Pictures excluded, reproduce exactly the lines below from the one with "It is an implementation of the linux shell." through the one with "(LR,0) | Support |", both included.
(Exercise materials)
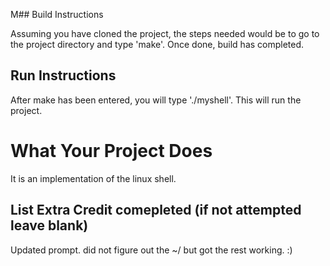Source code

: M## Build Instructions

Assuming you have cloned the project, the steps needed would be to go to the project directory and type 'make'.
Once done, build has completed.


## Run Instructions
After make has been entered, you will type './myshell'. This will run the project.


# What Your Project Does

It is an implementation of the linux shell.

## List Extra Credit comepleted (if not attempted leave blank)

Updated prompt. did not figure out the ~/ but got the rest working. :)
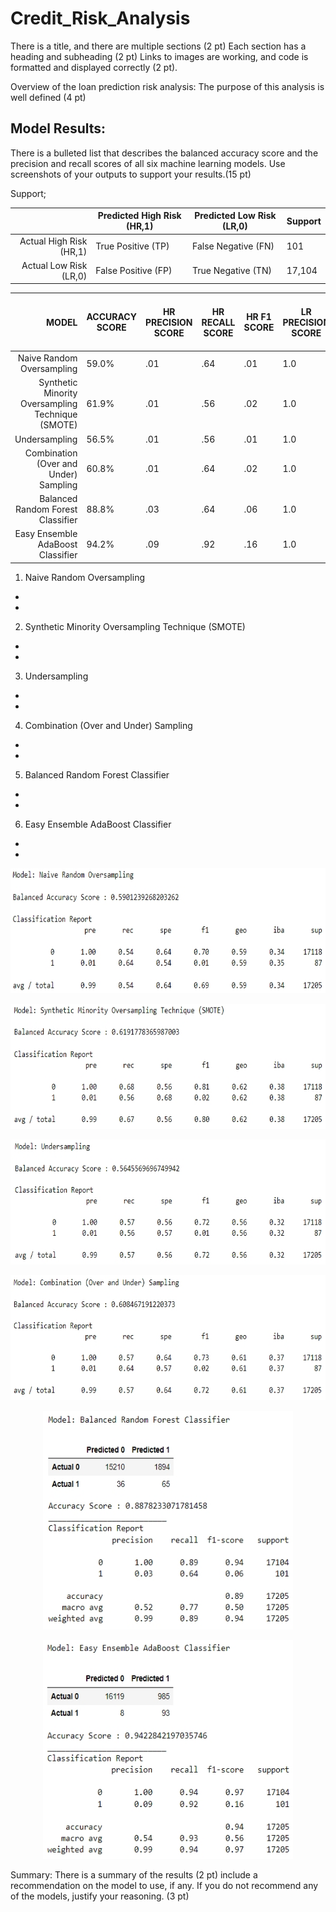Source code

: # Credit_Risk_Analysis

There is a title, and there are multiple sections (2 pt)
Each section has a heading and subheading (2 pt)
Links to images are working, and code is formatted and displayed correctly (2 pt).


Overview of the loan prediction risk analysis:
The purpose of this analysis is well defined (4 pt)

## Model Results:
There is a bulleted list that describes the balanced accuracy score and the precision and recall scores of all six machine learning models. Use screenshots of your outputs to support your results.(15 pt)

Support; 

|  | Predicted High Risk (HR,1) | Predicted Low Risk (LR,0) | Support |
| ---: | --- | --- | --- |
| Actual High Risk (HR,1) | True Positive (TP) | False Negative (FN) | 101 |
| Actual Low Risk (LR,0) | False Positive (FP) | True Negative (TN) | 17,104 |

| MODEL | ACCURACY SCORE | HR PRECISION SCORE | HR RECALL SCORE | HR F1 SCORE | LR PRECISION SCORE | LR RECALL SCORE | LR F1 SCORE | TP (Predicted & Actual HR) | FN (Predicted LR, Actually HR) | FP (Predicted HR, Actually LR)| TN (Predicted & Actual LR) |
| ---: | --- | --- | --- | --- | --- | --- | --- | --- | --- | --- | --- |        
| Naive Random Oversampling| 59.0% | .01 | .64 | .01 | 1.0 | .54 | .70 | TP | FN | FP | TN |
| Synthetic Minority Oversampling Technique (SMOTE) | 61.9% | .01 | .56 | .02 | 1.0 | .68 | .81 | TP | FN | FP | TN |
| Undersampling | 56.5% | .01 | .56 | .01 | 1.0 | .57 | .72 | TP | FN | FP | TN |
| Combination (Over and Under) Sampling | 60.8% | .01 | .64 | .02 | 1.0 | .57 | .73 | TP | FN | FP | TN |
| Balanced Random Forest Classifier | 88.8% | .03 | .64 | .06 | 1.0 | .89 | .94 | 65 | 36 | 1,894 | 15,210 |
| Easy Ensemble AdaBoost Classifier | 94.2% | .09 | .92 | .16 | 1.0 | .94 | .97 | 93 | 8 | 985 | 16,119 |


1. Naive Random Oversampling
 - 
 - 
2. Synthetic Minority Oversampling Technique (SMOTE)
 - 
 - 
3. Undersampling
 - 
 - 
4. Combination (Over and Under) Sampling
 - 
 - 
5. Balanced Random Forest Classifier
 - 
 - 
6. Easy Ensemble AdaBoost Classifier
 - 
 -

<p align="center"><img width="550" height="200" src="images/Native_OS.JPG"></p>
<p align="center"><img width="550" height="200" src="images/SMOTE_OS.JPG"></p>
<p align="center"><img width="550" height="200" src="images/US.JPG"></p>
<p align="center"><img width="550" height="200" src="images/Combo_OS_US.JPG"></p>
<p align="center"><img width="400" height="350" src="images/Bal_Forest.JPG"></p>
<p align="center"><img width="400" height="350" src="images/Ensemble.JPG"></p>


Summary:
There is a summary of the results (2 pt)
include a recommendation on the model to use, if any. If you do not recommend any of the models, justify your reasoning. (3 pt)‎

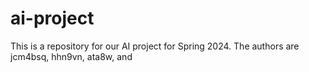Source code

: # ai-project
This is a repository for our AI project for Spring 2024. The authors are jcm4bsq, hhn9vn, ata8w, and 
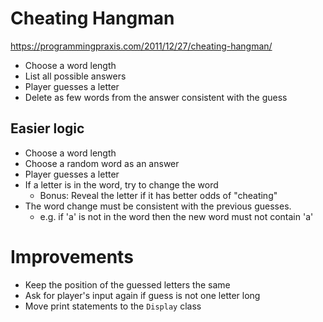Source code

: # Cheating Hangman

https://programmingpraxis.com/2011/12/27/cheating-hangman/

- Choose a word length
- List all possible answers
- Player guesses a letter
- Delete as few words from the answer consistent with the guess

## Easier logic

- Choose a word length
- Choose a random word as an answer
- Player guesses a letter
- If a letter is in the word, try to change the word
    - Bonus: Reveal the letter if it has better odds of "cheating"
- The word change must be consistent with the previous guesses.
    - e.g. if 'a' is not in the word then the new word must not contain 'a'

# Improvements

- Keep the position of the guessed letters the same
- Ask for player's input again if guess is not one letter long
- Move print statements to the `Display` class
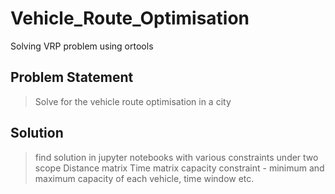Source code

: # Vehicle_Route_Optimisation

Solving VRP problem using ortools 

## Problem Statement
>
> Solve for the vehicle route optimisation in a city

## Solution
>
>find solution in jupyter notebooks with various constraints under two scope
> Distance matrix 
> Time matrix 
> capacity constraint - minimum and maximum capacity of each vehicle, time window etc.
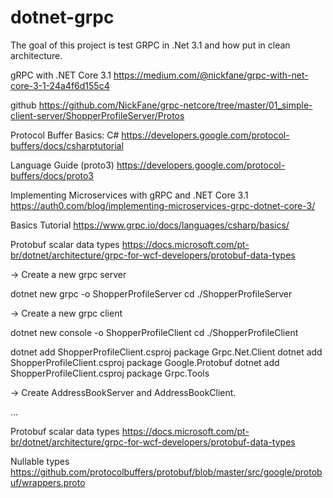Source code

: # dotnet-grpc
The goal of this project is test GRPC in .Net 3.1 and how put in clean architecture.

gRPC with .NET Core 3.1
https://medium.com/@nickfane/grpc-with-net-core-3-1-24a4f6d155c4

github
https://github.com/NickFane/grpc-netcore/tree/master/01_simple-client-server/ShopperProfileServer/Protos

Protocol Buffer Basics: C#
https://developers.google.com/protocol-buffers/docs/csharptutorial

Language Guide (proto3)
https://developers.google.com/protocol-buffers/docs/proto3

Implementing Microservices with gRPC and .NET Core 3.1
https://auth0.com/blog/implementing-microservices-grpc-dotnet-core-3/

Basics Tutorial
https://www.grpc.io/docs/languages/csharp/basics/

Protobuf scalar data types
https://docs.microsoft.com/pt-br/dotnet/architecture/grpc-for-wcf-developers/protobuf-data-types


-> Create a new grpc server

dotnet new grpc -o ShopperProfileServer
cd ./ShopperProfileServer


-> Create a new grpc client

dotnet new console -o ShopperProfileClient
cd ./ShopperProfileClient

dotnet add ShopperProfileClient.csproj package Grpc.Net.Client 
dotnet add ShopperProfileClient.csproj package Google.Protobuf 
dotnet add ShopperProfileClient.csproj package Grpc.Tools


-> Create AddressBookServer and AddressBookClient.

...


Protobuf scalar data types
https://docs.microsoft.com/pt-br/dotnet/architecture/grpc-for-wcf-developers/protobuf-data-types

Nullable types
https://github.com/protocolbuffers/protobuf/blob/master/src/google/protobuf/wrappers.proto



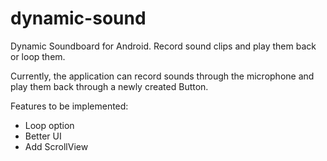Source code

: dynamic-sound
=============

Dynamic Soundboard for Android. Record sound clips and play them back or loop them.

Currently, the application can record sounds through the microphone and play them back through a newly created Button.

Features to be implemented:
  - Loop option
  - Better UI
  - Add ScrollView
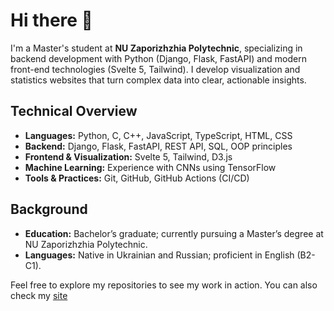 # Hi there 👋

I'm a Master's student at **NU Zaporizhzhia Polytechnic**, specializing in backend development with Python (Django, Flask, FastAPI) and modern front-end technologies (Svelte 5, Tailwind). 
I develop visualization and statistics websites that turn complex data into clear, actionable insights.

## Technical Overview

- **Languages:** Python, C, C++, JavaScript, TypeScript, HTML, CSS
- **Backend:** Django, Flask, FastAPI, REST API, SQL, OOP principles
- **Frontend & Visualization:** Svelte 5, Tailwind, D3.js
- **Machine Learning:** Experience with CNNs using TensorFlow
- **Tools & Practices:** Git, GitHub, GitHub Actions (CI/CD)

## Background

- **Education:** Bachelor’s graduate; currently pursuing a Master’s degree at NU Zaporizhzhia Polytechnic.
- **Languages:** Native in Ukrainian and Russian; proficient in English (B2-C1).

Feel free to explore my repositories to see my work in action. You can also check my [site](https://dionisiykdo.github.io/)
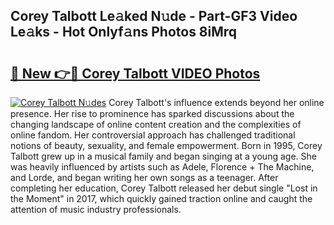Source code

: ## Corey Talbott Le𝚊ked N𝚞de - Part-GF3 Video Le𝚊ks - Hot Onlyf𝚊ns Photos 8iMrq

# <h2><a href="http://ab55457.deff.icu/?id=Corey+Talbott">🔗 New 👉🔴 Corey Talbott VIDEO Photos</a></h2>

[![Corey Talbott N𝚞des](https://i.imgur.com/rIISA9y.gif)](http://ab55457.deff.icu/?id=Corey+Talbott)
Corey Talbott's influence extends beyond her online presence. Her rise to prominence has sparked discussions about the changing landscape of online content creation and the complexities of online fandom. Her controversial approach has challenged traditional notions of beauty, sexuality, and female empowerment. Born in 1995, Corey Talbott grew up in a musical family and began singing at a young age. She was heavily influenced by artists such as Adele, Florence + The Machine, and Lorde, and began writing her own songs as a teenager. After completing her education, Corey Talbott released her debut single "Lost in the Moment" in 2017, which quickly gained traction online and caught the attention of music industry professionals.
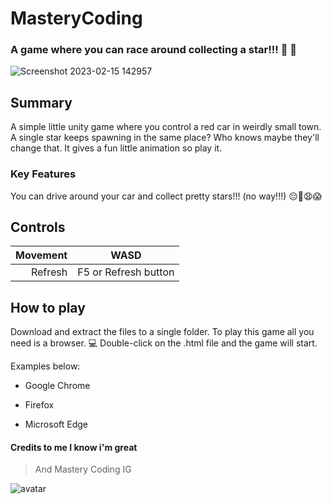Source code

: ﻿# MasteryCoding

### A game where you can race around collecting a star!!! :stars: :star2:

![Screenshot 2023-02-15 142957](https://user-images.githubusercontent.com/102501226/219172534-a0572174-a1f4-4ea3-b586-08670168d100.png)
## Summary
A simple little unity game where you control a red car in weirdly small town. A single star keeps spawning in the same place? Who knows maybe they'll change that. It gives a fun little animation so  play it.
### Key Features 
 You can drive around your car and collect pretty stars!!! (no way!!!)  😔🤯😧😱


## Controls
|Movement|WASD |
|-----:|-----------|
|Refresh|F5 or Refresh button|
 ## How to play
Download and extract the files to a single folder. To play this game all you need is a browser. :computer:
Double-click on the .html file and the game will start.

Examples below:

- Google Chrome
+ Firefox
* Microsoft Edge

#### Credits to me I know i'm great 

> And Mastery Coding IG


![avatar](https://static1.personality-database.com/profile_images/f15c584c1ca44d3fb3b81e19a2d8da61.png)
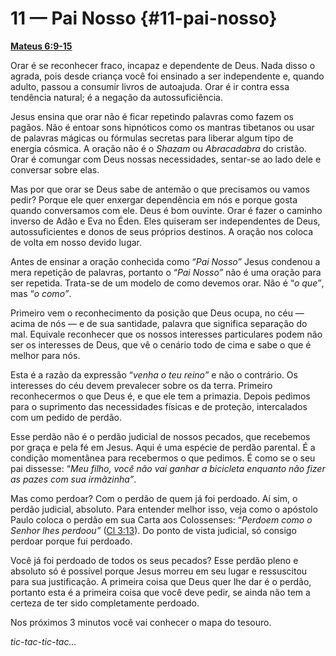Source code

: # 11 — Pai Nosso {#11-pai-nosso}

[**Mateus 6:9-15**](http://bibliaonline.com.br/acf/mt/6/9-15)

Orar é se reconhecer fraco, incapaz e dependente de Deus. Nada disso o agrada, pois desde criança você foi ensinado a ser independente e, quando adulto, passou a consumir livros de autoajuda. Orar é ir contra essa tendência natural; é a negação da autossuficiência.

Jesus ensina que orar não é ficar repetindo palavras como fazem os pagãos. Não é entoar sons hipnóticos como os mantras tibetanos ou usar de palavras mágicas ou fórmulas secretas para liberar algum tipo de energia cósmica. A oração não é o _Shazam_ ou _Abracadabra_ do cristão. Orar é comungar com Deus nossas necessidades, sentar-se ao lado dele e conversar sobre elas.

Mas por que orar se Deus sabe de antemão o que precisamos ou vamos pedir? Porque ele quer enxergar dependência em nós e porque gosta quando conversamos com ele. Deus é bom ouvinte. Orar é fazer o caminho inverso de Adão e Eva no Éden. Eles quiseram ser independentes de Deus, autossuficientes e donos de seus próprios destinos. A oração nos coloca de volta em nosso devido lugar.

Antes de ensinar a oração conhecida como “_Pai Nosso”_ Jesus condenou a mera repetição de palavras, portanto o “_Pai Nosso”_ não é uma oração para ser repetida. Trata-se de um modelo de como devemos orar. Não é “_o que”_, mas “_o como”_.

Primeiro vem o reconhecimento da posição que Deus ocupa, no céu — acima de nós — e de sua santidade, palavra que significa separação do mal. Equivale reconhecer que os nossos interesses particulares podem não ser os interesses de Deus, que vê o cenário todo de cima e sabe o que é melhor para nós.

Esta é a razão da expressão “_venha o teu reino”_ e não o contrário. Os interesses do céu devem prevalecer sobre os da terra. Primeiro reconhecermos o que Deus é, e que ele tem a primazia. Depois pedimos para o suprimento das necessidades físicas e de proteção, intercalados com um pedido de perdão.

Esse perdão não é o perdão judicial de nossos pecados, que recebemos por graça e pela fé em Jesus. Aqui é uma espécie de perdão parental. É a condição momentânea para recebermos o que pedimos. É como se o seu pai dissesse: “_Meu filho, você não vai ganhar a bicicleta enquanto não fizer as pazes com sua irmãzinha”_.

Mas como perdoar? Com o perdão de quem já foi perdoado. Aí sim, o perdão judicial, absoluto. Para entender melhor isso, veja como o apóstolo Paulo coloca o perdão em sua Carta aos Colossenses: “_Perdoem como o Senhor lhes perdoou”_ ([Cl 3:13](http://bibliaonline.com.br/acf/cl/3/13)). Do ponto de vista judicial, só consigo perdoar porque fui perdoado.

Você já foi perdoado de todos os seus pecados? Esse perdão pleno e absoluto só é possível porque Jesus morreu em seu lugar e ressuscitou para sua justificação. A primeira coisa que Deus quer lhe dar é o perdão, portanto esta é a primeira coisa que você deve pedir, se ainda não tem a certeza de ter sido completamente perdoado.

Nos próximos 3 minutos você vai conhecer o mapa do tesouro.

_tic-tac-tic-tac..._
(End Exercise materials)
#### Task response
It is an implementation of the linux shell.

## List Extra Credit comepleted (if not attempted leave blank)

Updated prompt. did not figure out the ~/ but got the rest working. :)
Source code

: # Credit_Risk_Analysis

There is a title, and there are multiple sections (2 pt)
Each section has a heading and subheading (2 pt)
Links to images are working, and code is formatted and displayed correctly (2 pt).


Overview of the loan prediction risk analysis:
The purpose of this analysis is well defined (4 pt)

## Model Results:
There is a bulleted list that describes the balanced accuracy score and the precision and recall scores of all six machine learning models. Use screenshots of your outputs to support your results.(15 pt)

Support; 

|  | Predicted High Risk (HR,1) | Predicted Low Risk (LR,0) | Support |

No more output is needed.